İki kardeşimiz, son on beş gün içinde ajansta sadece on beşer gün çalışarak işlerinden ayrılmak durumunda kaldılar. İkisinin de kendilerince makul gerekçeleri var elbette... İkisi de yazar... Belli ki en samimi duygularını yüklemişler veda mesajlarına... Daha önce de bir veda mektubu yayımlamıştım. (O mektubun sahibi şimdi yine aramızda:) Bunları da paylaşmadan edemedim.
Önce delikanlı yazarın mesajı... Orhan Veli’den bir şiirle başlıyor:
Gün doğmadan,
Deniz daha bembeyazken çıkacaksın yola.
Kürekleri tutmanın şehveti avuçlarında,
İçinde bir iş görmenin saadeti,
Gideceksin
Gideceksin ırıpların çalkantısında.
Balıklar çıkacak yoluna, karşıcı;
Sevineceksin.
Ağları silkeledikce
Deniz gelecek eline pul pul;
Ruhları sustuğu vakit martıların,
Kayalıklardaki mezarlarında,
Birden
Bir kıyamettir kopacak ufuklarda.
Denizkızları mı dersin, kuşlar mı dersin;
Bayramlar seyranlar mı dersin,
Şenlikler cümbüşler mi?
Gelin alayları, teller, duvaklar,
Donanmalar mı?
Heeey
Ne duruyorsun be, at kendini denize:
Geride bekliyenin varmış, aldırma;
Görmüyor musun, her yanda hürriyet;
Yelken ol, kürek ol, dümen ol, balık ol, su ol;
Git gidebildiğin yere...
Ve devam ediyor:
Çooook sevgili abilerim, ablalarım, ey güzel dostlar...

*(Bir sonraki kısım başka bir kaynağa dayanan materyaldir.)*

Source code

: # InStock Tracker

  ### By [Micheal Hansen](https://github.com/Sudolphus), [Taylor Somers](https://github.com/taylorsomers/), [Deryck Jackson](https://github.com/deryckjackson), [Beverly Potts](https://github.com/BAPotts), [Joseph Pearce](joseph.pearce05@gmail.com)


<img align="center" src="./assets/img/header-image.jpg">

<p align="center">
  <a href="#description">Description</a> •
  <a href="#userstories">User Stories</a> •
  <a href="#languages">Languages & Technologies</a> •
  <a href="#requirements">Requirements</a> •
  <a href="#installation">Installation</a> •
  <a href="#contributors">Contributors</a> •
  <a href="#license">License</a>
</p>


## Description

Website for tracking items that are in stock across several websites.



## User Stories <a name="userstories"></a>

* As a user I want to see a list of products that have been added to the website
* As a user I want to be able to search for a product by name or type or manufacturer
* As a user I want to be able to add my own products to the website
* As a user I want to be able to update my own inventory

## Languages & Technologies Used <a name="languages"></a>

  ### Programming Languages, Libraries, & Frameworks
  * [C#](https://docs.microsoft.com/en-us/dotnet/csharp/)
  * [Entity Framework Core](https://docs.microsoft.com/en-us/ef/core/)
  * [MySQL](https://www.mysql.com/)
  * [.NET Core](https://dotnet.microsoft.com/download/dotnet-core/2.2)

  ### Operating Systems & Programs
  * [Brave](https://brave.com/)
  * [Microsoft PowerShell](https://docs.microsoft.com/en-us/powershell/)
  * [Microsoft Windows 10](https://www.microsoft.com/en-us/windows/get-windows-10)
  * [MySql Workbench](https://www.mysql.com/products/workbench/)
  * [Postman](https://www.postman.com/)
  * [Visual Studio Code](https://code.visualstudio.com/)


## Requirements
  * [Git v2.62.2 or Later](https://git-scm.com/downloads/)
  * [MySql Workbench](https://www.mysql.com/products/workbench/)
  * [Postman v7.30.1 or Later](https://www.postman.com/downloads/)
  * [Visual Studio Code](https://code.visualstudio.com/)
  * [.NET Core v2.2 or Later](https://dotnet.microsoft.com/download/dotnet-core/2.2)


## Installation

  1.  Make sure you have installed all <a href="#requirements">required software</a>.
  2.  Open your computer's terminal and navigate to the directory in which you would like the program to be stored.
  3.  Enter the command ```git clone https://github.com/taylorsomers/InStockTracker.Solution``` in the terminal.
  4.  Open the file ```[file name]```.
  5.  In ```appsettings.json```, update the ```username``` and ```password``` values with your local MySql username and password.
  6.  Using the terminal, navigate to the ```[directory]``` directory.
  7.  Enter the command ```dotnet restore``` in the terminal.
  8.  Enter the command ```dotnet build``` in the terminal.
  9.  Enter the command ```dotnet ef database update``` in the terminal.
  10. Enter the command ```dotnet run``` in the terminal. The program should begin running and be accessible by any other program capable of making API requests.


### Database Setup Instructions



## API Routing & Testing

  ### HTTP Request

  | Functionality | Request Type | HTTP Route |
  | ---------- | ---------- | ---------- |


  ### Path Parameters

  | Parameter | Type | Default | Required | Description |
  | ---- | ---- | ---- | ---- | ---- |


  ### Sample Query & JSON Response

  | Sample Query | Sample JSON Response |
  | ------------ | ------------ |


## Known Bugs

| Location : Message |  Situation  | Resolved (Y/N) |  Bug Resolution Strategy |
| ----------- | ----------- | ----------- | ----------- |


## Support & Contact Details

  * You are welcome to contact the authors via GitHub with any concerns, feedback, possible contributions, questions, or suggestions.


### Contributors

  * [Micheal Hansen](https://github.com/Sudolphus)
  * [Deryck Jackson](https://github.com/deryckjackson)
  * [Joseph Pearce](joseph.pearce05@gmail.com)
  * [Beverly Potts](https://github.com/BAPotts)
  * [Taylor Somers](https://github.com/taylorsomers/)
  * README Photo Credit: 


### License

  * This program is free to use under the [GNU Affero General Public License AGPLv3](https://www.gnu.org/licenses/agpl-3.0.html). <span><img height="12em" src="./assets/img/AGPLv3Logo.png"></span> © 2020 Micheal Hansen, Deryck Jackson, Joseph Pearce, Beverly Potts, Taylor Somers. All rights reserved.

On beş gün gibi sözde ve yazıda kısa ama akılda, ruhta ve kalpte çoook uzun ve çok güzel bir zaman geçirdim Genna’da. Genna diyorum ama, bir şirketin isminin altını dolduran içindeki samimiyet, içtenlik, çalışkanlık, işe duyulan o tutku vardır. Hata yaptığımızda bizim hatamızı bizi kırmadan düzelten insanlar doldurur ismin altını. Ve o zaman bir şirket olmaktan çıkıp, her sabah uykudan uyandığında ayaklarının seni kendiliğinden oraya getirdiği bir yer olur. Reklam ajansı böyle olmalı zaten. Geceni gündüzünü orada geçirirsin, hiç şikayet etmeyi aklından bile geçirmeden. İşte Genna böyle bir ajans. Ajans kültürünün olduğu bir yer... Buraya sadece reklam ajansı da demeyeceğim çünkü buradaki sıcaklık, arkadaşlık ortamı ve patronlarımızın patron gibi davranmadan burayı yaşanılacak bir yere dönüştürdükleri ev. Evet hepimizin evleri var, ama ailemizden, sevgililerimizden, çocuklarımızdan çok ajanstaki arkadaşlarımızı görürüz çoğu zaman.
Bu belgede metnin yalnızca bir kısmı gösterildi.